With the recent popularity of social media, marketers are questioning the role of email in their marketing strategy. The reality is that despite the growth of social media advertising, email remains one of the highest ROI and most measurable marketing tools available for small businesses.

Email not only has a high ROI, but shoppers who come to a website via email marketing, shop more and spend more according to the recent Forbes article, “Why Email is Still More Effective Than Social Media Marketing.” The acquisition channel growth chart, recently published on the Vertical Response Marketing Blog, confirms the success of email marketing in new customer acquisition, reporting it as the second leading channel for customer acquisition growth, just behind organic search.

You can set yourself up for success with email marketing by measuring the effectiveness of each campaign and understanding what you can do to increase your campaign performance.

Key Email Metrics

Unlike social media strategies your email marketing is easily measurable. Monitoring your unique open rate, bounce rate, click through rate, unsubscribe rate, and conversion rate can help to determine your email marketing success.

The unique open rate tells marketers what percentage of people who received an email actually opened it. In order to find out the percentage of people who actually received the email you have to subtract the number of bounced or non-delivered emails from your entire list and then divide that number into the number of emails opened. The formula is:

Unique Open Percentage Rate = unique opens divided by the (number of total messages sent — messages bounced) x 100.

Tip: If you have a bounce or non-deliverable rate of more than 1 percent it may indicate that your list needs to be cleaned or updated.

Recent open rate research by industry leader Marketo shows that average email open rates have increased from about 19 percent in 2012 to 22 percent in 2013. However, opened emails only show an initial level of interest. To further understand your email marketing effectiveness you need to learn how many people were actually engaged enough by your email to take an action. This is called the Open to Click Rate.

Open to Click Rate = Total number of clicks divided by the number of tracked mail opens x 100.

Once you know how many people are clicking on your call to action you can employ several different strategies to measure your email campaign conversion rate. Conversion rates show how many people take the specific actions that you want after they receive and open your email. While common conversions include downloading information, completing forms, requesting quotes, and making purchases, they can include any action that you want email recipients to take. Often, methods for tracking conversion include building unique landing pages, implementing call tracking, adding printable coupons, specific calls to action, and integrating those efforts with website analytics. While this does all require additional effort, the data you gather can show you exactly how successful your email marketing campaigns are.

Mobile Changes Everything

The Pew Internet and American Life Project in 2012 showed that 88 percent of people check their email every day, and that mobile devices are now the dominant device that people use to get email with more than 50 percent of mobile phone users reading email on their phones. This puts even more importance on the subject, headlines, value statements, and calls to action of any email effort.

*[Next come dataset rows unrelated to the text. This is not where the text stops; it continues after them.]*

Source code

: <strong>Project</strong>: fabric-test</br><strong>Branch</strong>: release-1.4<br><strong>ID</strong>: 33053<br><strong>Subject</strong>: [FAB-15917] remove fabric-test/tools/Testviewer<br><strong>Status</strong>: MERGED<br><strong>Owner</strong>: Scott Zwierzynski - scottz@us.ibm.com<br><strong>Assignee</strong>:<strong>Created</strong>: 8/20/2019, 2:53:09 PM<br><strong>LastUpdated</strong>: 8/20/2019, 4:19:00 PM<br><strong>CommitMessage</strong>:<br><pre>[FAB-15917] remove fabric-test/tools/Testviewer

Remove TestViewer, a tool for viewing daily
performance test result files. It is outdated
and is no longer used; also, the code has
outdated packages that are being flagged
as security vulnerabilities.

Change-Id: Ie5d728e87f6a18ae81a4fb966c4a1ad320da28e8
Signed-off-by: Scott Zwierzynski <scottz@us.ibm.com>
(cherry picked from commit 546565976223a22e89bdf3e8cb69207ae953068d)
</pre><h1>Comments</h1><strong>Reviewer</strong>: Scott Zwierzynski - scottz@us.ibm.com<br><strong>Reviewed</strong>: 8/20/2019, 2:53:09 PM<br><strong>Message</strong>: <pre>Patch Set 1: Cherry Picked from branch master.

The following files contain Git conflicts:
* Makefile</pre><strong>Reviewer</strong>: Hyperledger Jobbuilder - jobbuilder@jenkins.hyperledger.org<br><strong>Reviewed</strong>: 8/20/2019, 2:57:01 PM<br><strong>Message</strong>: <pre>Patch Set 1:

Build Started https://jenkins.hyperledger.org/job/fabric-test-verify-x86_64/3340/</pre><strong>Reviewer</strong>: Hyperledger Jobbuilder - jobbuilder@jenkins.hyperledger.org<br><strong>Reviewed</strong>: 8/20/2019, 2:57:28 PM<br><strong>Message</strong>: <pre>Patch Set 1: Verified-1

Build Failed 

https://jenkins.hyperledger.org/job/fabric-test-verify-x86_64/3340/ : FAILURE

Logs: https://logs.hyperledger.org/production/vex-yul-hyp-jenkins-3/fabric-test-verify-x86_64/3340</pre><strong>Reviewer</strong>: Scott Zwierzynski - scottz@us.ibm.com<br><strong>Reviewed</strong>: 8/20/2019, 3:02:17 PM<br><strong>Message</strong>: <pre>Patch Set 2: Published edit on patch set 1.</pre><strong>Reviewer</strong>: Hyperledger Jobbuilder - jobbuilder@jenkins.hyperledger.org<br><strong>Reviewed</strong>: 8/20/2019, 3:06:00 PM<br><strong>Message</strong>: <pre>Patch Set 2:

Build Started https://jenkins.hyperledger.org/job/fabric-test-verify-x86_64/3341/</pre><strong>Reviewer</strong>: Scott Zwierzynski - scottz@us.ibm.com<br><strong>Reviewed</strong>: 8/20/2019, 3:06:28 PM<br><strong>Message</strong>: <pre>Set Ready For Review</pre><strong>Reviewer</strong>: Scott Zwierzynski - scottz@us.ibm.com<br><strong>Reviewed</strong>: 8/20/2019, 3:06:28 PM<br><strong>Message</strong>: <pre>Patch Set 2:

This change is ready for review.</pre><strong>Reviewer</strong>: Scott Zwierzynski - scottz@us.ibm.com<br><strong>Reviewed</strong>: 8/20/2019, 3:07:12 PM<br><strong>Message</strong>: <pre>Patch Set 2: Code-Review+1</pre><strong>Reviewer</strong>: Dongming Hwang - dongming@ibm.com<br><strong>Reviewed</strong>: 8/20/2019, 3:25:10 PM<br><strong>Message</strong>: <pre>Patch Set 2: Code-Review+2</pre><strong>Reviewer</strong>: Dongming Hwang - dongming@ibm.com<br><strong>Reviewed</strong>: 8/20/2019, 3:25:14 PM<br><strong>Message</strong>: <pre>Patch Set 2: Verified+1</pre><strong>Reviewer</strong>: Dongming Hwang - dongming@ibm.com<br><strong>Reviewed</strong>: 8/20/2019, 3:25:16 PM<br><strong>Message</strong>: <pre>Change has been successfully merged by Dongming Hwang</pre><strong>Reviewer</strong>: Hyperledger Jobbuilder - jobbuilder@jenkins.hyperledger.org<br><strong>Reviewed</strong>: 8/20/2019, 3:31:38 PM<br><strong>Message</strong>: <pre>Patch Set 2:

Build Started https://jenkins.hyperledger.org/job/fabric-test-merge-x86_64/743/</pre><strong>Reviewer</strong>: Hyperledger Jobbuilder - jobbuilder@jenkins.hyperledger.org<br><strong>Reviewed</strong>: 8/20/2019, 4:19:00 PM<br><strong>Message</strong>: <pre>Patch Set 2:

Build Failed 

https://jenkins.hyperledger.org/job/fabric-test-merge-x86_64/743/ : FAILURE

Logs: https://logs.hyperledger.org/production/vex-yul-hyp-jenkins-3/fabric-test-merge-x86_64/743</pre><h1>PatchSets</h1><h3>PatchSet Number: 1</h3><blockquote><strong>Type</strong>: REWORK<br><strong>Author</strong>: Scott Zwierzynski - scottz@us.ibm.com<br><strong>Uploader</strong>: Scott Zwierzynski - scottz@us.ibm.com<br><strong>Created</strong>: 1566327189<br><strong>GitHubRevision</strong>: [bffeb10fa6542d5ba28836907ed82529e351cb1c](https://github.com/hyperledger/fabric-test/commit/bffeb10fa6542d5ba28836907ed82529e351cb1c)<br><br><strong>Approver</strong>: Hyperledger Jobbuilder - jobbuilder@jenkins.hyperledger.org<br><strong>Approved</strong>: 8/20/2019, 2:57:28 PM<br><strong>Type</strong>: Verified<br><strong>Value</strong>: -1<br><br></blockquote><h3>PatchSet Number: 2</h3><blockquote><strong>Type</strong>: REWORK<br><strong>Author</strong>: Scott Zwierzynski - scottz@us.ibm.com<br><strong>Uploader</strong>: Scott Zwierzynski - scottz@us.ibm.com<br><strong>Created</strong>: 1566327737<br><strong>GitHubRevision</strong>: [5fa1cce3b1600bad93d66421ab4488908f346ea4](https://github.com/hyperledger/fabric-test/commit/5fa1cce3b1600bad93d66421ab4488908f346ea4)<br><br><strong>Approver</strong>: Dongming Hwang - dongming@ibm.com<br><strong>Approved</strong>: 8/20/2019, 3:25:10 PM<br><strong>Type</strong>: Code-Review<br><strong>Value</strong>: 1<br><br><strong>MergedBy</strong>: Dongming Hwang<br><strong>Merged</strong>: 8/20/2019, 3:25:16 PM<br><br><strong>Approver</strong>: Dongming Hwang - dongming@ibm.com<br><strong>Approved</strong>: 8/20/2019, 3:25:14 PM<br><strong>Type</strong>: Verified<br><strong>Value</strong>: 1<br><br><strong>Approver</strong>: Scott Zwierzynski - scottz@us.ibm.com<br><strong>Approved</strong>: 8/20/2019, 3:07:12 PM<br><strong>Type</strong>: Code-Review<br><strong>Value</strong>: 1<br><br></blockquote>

Let’s face it, given the sheer volume of email businesses and professionals receive every day, your email better make an impression quickly. If it doesn’t, it’s probably going to have open rates, open to click rates, and conversion rates well below your expectations. So how do you make a relevant impression in just a few seconds?

Relevant Content Meets Customer Needs

Clearly, you make an impression with content that is relevant to the customer’s needs. When you have a solid understanding of what your prospective customer wants at each stage of their buying cycle you can customize your subject, headline and call to action to deliver your message quickly and effectively to meet the customer’s needs and interests throughout their buying cycle.

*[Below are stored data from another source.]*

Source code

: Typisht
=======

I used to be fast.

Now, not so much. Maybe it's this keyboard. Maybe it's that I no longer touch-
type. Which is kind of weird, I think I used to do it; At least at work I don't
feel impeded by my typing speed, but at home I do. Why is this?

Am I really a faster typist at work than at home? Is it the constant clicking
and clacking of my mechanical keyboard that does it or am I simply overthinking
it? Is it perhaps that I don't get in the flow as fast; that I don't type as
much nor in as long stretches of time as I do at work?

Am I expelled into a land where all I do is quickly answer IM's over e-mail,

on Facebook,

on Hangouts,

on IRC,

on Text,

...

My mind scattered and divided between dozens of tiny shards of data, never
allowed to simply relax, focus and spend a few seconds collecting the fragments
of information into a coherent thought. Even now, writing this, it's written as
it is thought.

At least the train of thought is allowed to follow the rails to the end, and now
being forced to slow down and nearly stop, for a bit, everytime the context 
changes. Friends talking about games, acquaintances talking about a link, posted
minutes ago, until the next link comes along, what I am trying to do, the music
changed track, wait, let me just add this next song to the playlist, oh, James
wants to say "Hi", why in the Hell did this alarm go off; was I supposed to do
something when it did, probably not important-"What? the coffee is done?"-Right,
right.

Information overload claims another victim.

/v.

The first impression your email makes is through the subject line and who the email is from. When your subject is of interest to your audience you will have earned a few more seconds to further engage them with a value statement, offer, and call to action. Once your recipient opens the email they will likely read the headline and the first few lines only. This is your chance to provide enough value and a compelling offer to motivate the reader to take an action. Keeping your email simple and easy to read only enhances the likelihood that readers will respond the way you want.

There’s a reason that your inbox is often full of new email messages every day, and it’s quite simple. People use email daily, it works, and according to global management consulting firm McKinnsey & Co, email marketing is 40 times more effective than Facebook and Twitter combined as a way to acquire new customers. With that said, never forget that while email is still very effective as a core marketing tool the best marketing results come from combining channels throughout your customer’s buying cycle to influence their purchasing decisions.